[Collection entries]
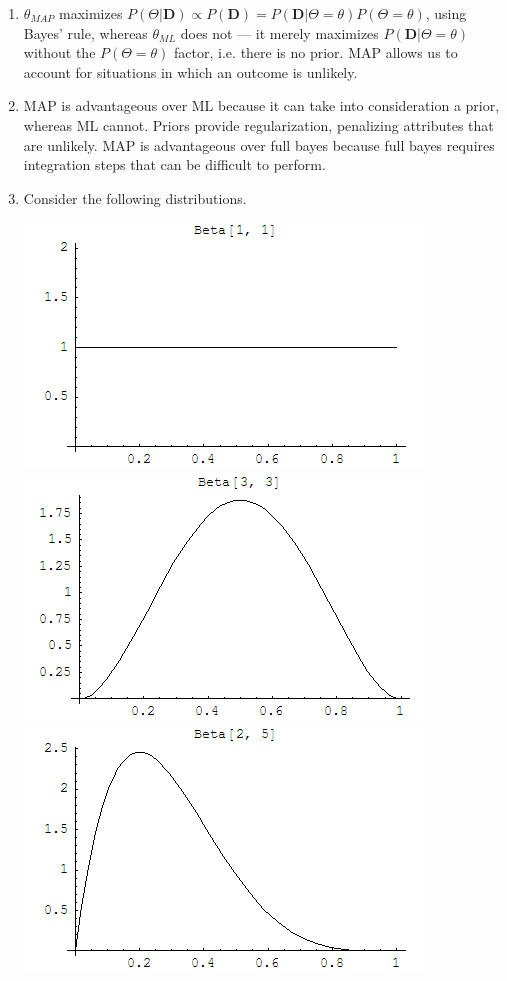 \documentclass{article}
\begin{document}
\begin{enumerate}
\item $\theta_{MAP}$ maximizes $P(\Theta|\mathbf D)\propto P(\mathbf
  D)=P(\mathbf D | \Theta = \theta)P(\Theta = \theta)$, using Bayes'
  rule, whereas $\theta_{ML}$ does not --- it merely maximizes
  $P(\mathbf D | \Theta = \theta)$ without the $P(\Theta=\theta)$
  factor, i.e. there is no prior. MAP allows us to account for
  situations in which an outcome is unlikely.
\item MAP is advantageous over ML because it can take into
  consideration a prior, whereas ML cannot. Priors provide
  regularization, penalizing attributes that are unlikely.  MAP is
  advantageous over full bayes because full bayes requires integration
  steps that can be difficult to perform.
\item
  Consider the following distributions.
  \begin{center}
    \includegraphics[scale=.35]{beta_1_1.png}
    \includegraphics[scale=.35]{beta_3_3.png}
    \includegraphics[scale=.35]{beta_2_5.png}

\end{center}
\end{enumerate}
\end{document}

* **What needs to be done**:
With the images left out, set down every entry exactly.

* **Output of the exercise**:
 \documentclass{article}
\begin{document}
\begin{enumerate}
\item $\theta_{MAP}$ maximizes $P(\Theta|\mathbf D)\propto P(\mathbf
  D)=P(\mathbf D | \Theta = \theta)P(\Theta = \theta)$, using Bayes'
  rule, whereas $\theta_{ML}$ does not --- it merely maximizes
  $P(\mathbf D | \Theta = \theta)$ without the $P(\Theta=\theta)$
  factor, i.e. there is no prior. MAP allows us to account for
  situations in which an outcome is unlikely.
\item MAP is advantageous over ML because it can take into
  consideration a prior, whereas ML cannot. Priors provide
  regularization, penalizing attributes that are unlikely.  MAP is
  advantageous over full bayes because full bayes requires integration
  steps that can be difficult to perform.
\item
  Consider the following distributions.
  \begin{center}
    \includegraphics[scale=.35]{beta_1_1.png}
    \includegraphics[scale=.35]{beta_3_3.png}
    \includegraphics[scale=.35]{beta_2_5.png}

\end{center}
\end{enumerate}
\end{document}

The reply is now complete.